(Source data)
**********

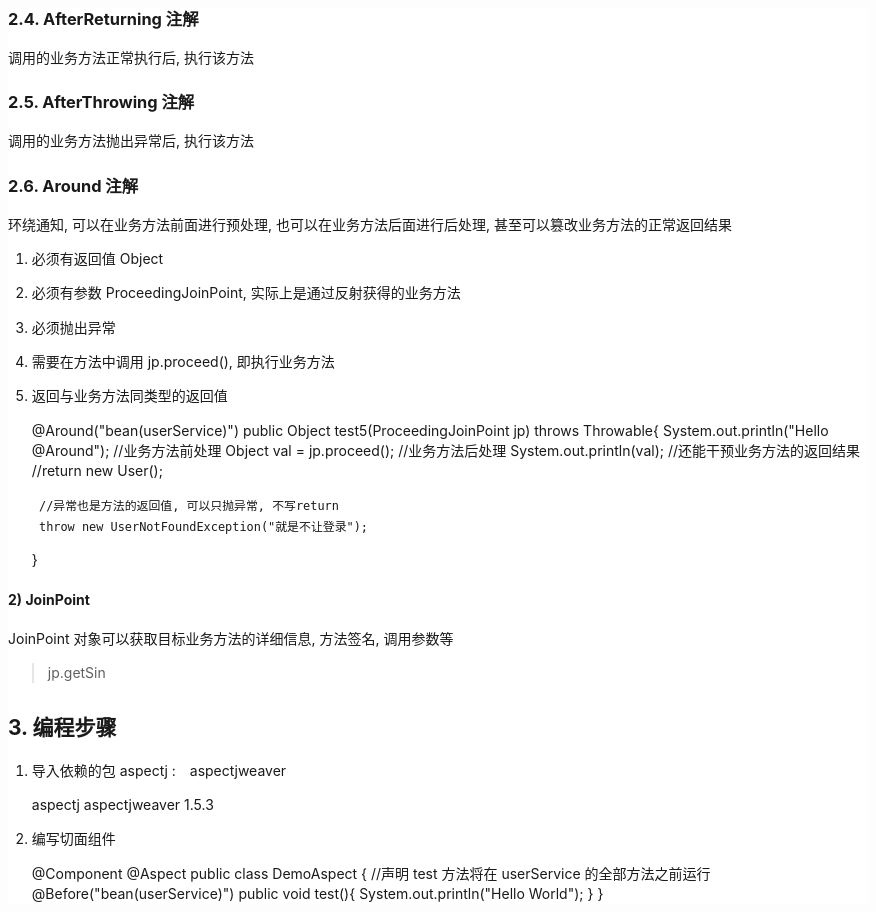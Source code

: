 ### 2.4. AfterReturning 注解

调用的业务方法正常执行后, 执行该方法

### 2.5. AfterThrowing 注解

调用的业务方法抛出异常后, 执行该方法

### 2.6. Around 注解

环绕通知, 可以在业务方法前面进行预处理, 也可以在业务方法后面进行后处理, 甚至可以篡改业务方法的正常返回结果

1. 必须有返回值 Object

2. 必须有参数 ProceedingJoinPoint, 实际上是通过反射获得的业务方法

3. 必须抛出异常

4. 需要在方法中调用 jp.proceed(), 即执行业务方法

5. 返回与业务方法同类型的返回值

   	@Around("bean(userService)")
   	public Object test5(ProceedingJoinPoint jp) throws Throwable{
   		System.out.println("Hello @Around");
   		//业务方法前处理
   		Object val = jp.proceed();
   		//业务方法后处理
   		System.out.println(val);
   		//还能干预业务方法的返回结果
   		//return new User();
   		
   		//异常也是方法的返回值, 可以只抛异常, 不写return 
   		throw new UserNotFoundException("就是不让登录");
   	}

#### 2) JoinPoint 

JoinPoint 对象可以获取目标业务方法的详细信息, 方法签名, 调用参数等

> jp.getSin

## 3. 编程步骤

1. 导入依赖的包 aspectj :　aspectjweaver

   	<dependency>
   		<groupId>aspectj</groupId>
   		<artifactId>aspectjweaver</artifactId>
   		<version>1.5.3</version>
   	</dependency>

2. 编写切面组件

   	@Component
   	@Aspect
   	public class DemoAspect {
   		//声明 test 方法将在 userService 的全部方法之前运行
   		@Before("bean(userService)")
   		public void test(){
   			System.out.println("Hello World");
   		}
   	}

**********

Problem
Nothing but the lines from the one with "JoinPoint 对象可以获取目标业务方法的详细信息, 方法签名, 调用参数等" through the end of the data above should be repeated, each exactly as it stands.

Output for this exercise
JoinPoint 对象可以获取目标业务方法的详细信息, 方法签名, 调用参数等

> jp.getSin

## 3. 编程步骤

1. 导入依赖的包 aspectj :　aspectjweaver

   	<dependency>
   		<groupId>aspectj</groupId>
   		<artifactId>aspectjweaver</artifactId>
   		<version>1.5.3</version>
   	</dependency>

2. 编写切面组件

   	@Component
   	@Aspect
   	public class DemoAspect {
   		//声明 test 方法将在 userService 的全部方法之前运行
   		@Before("bean(userService)")
   		public void test(){
   			System.out.println("Hello World");
   		}
   	}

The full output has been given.